|There's more than one way to do things|
Re: RFC: Presentation on Machine Learning with Perlby toma (Vicar)
|on Jul 10, 2007 at 08:07 UTC||Need Help??|
This sounds like an interesting talk and I hope to see it. It will be a great talk if I leave excited about what I can do with the tools, how I can get started, how to scale up from my starting point, and what to do if I get stuck.
Thanks for this opportunity to make requests about your talk. Here are some ideas, both general and specific. Please feel free to use or ignore any of them.
When I see a talk like this, I want to learn things that will help me get started more quickly if I decide to do something similar. I like to learn the approach for a minimal working example (like the synopsis). Then I am ready to hear a story about what you did to scale it up to a solve a real-world problem. Typically I wouldn't really care about your exact example problem, I just want to explore the boundaries. How well does it scale?
I want inside information that isn't in the documentation. For example, when you have a problem, how do you get good help? Is the code problematic on some platforms? What tools, libraries and skills are needed to make the system work? Do APIs break at each release, or are they stable?

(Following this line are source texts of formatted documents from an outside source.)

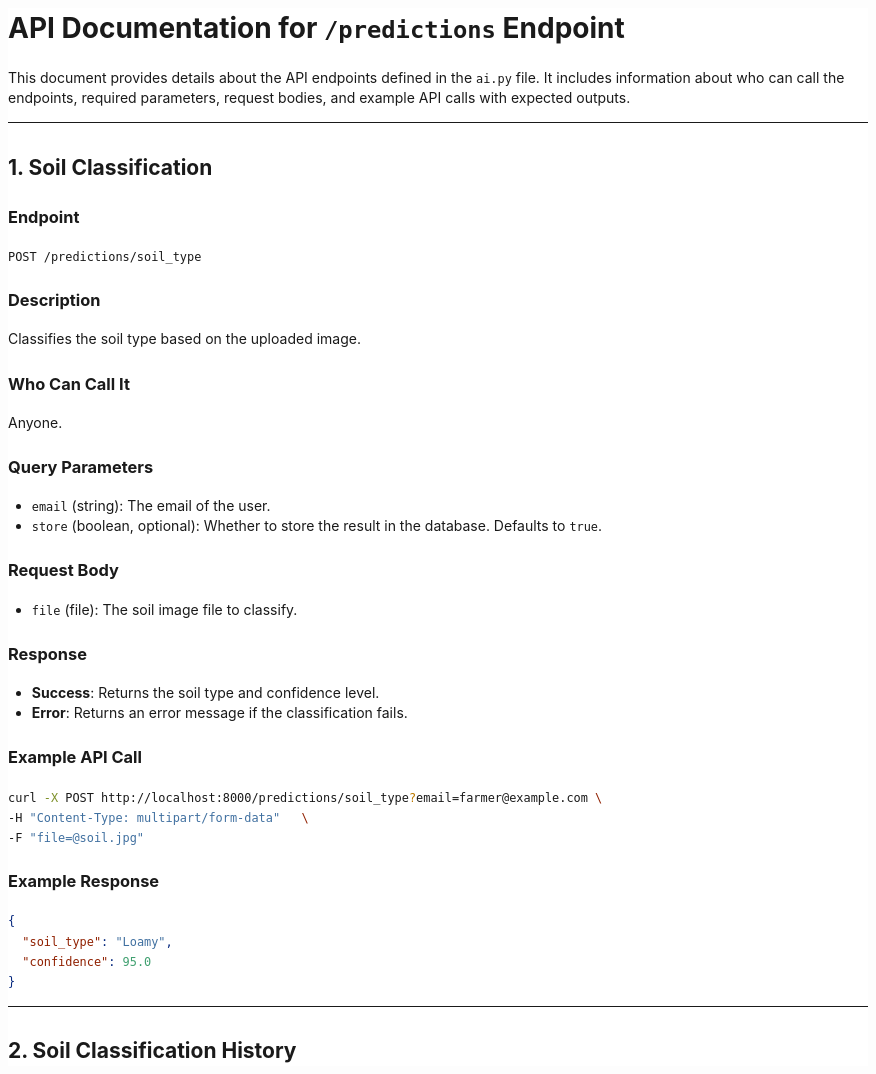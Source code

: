 

# API Documentation for `/predictions` Endpoint

This document provides details about the API endpoints defined in the `ai.py` file. It includes information about who can call the endpoints, required parameters, request bodies, and example API calls with expected outputs.

---

## **1. Soil Classification**

### **Endpoint**
`POST /predictions/soil_type`

### **Description**
Classifies the soil type based on the uploaded image.

### **Who Can Call It**
Anyone.

### **Query Parameters**
- `email` (string): The email of the user.
- `store` (boolean, optional): Whether to store the result in the database. Defaults to `true`.

### **Request Body**
- `file` (file): The soil image file to classify.

### **Response**
- **Success**: Returns the soil type and confidence level.
- **Error**: Returns an error message if the classification fails.

### **Example API Call**
```bash
curl -X POST http://localhost:8000/predictions/soil_type?email=farmer@example.com \
-H "Content-Type: multipart/form-data"   \
-F "file=@soil.jpg"
```

### **Example Response**
```json
{
  "soil_type": "Loamy",
  "confidence": 95.0
}
```

---

## **2. Soil Classification History**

For example I think that PGPlot is great and I use it, but it can be hard to build and get working. If you really need the features, use it, but if you don't, there are much easier alternatives. It has the classic build problem of a large number of options, many dependencies, and I haven't figured out how it is simple to use on simple problems. It would be of great value to me if you could explain an easy way to build and use PGPlot on Windows, Linux and OSX ;-). This is the kind of inside information that makes attending the conference a good investment.
Perl is great for gathering huge amounts of data. The challenge quickly becomes solving problems with the dataset, for example those caused by network and server outages or other annoyances.
It would be good to hear about SVM and what sort of problems it is good for. For example, how much data do you need? How much more data is needed for each new feature? What if your data isn't perfectly clean? What types of data are usually used? When would I want to use Perl with LIBSVM instead of R or Matlab?
Thanks - I hope to attend your talk.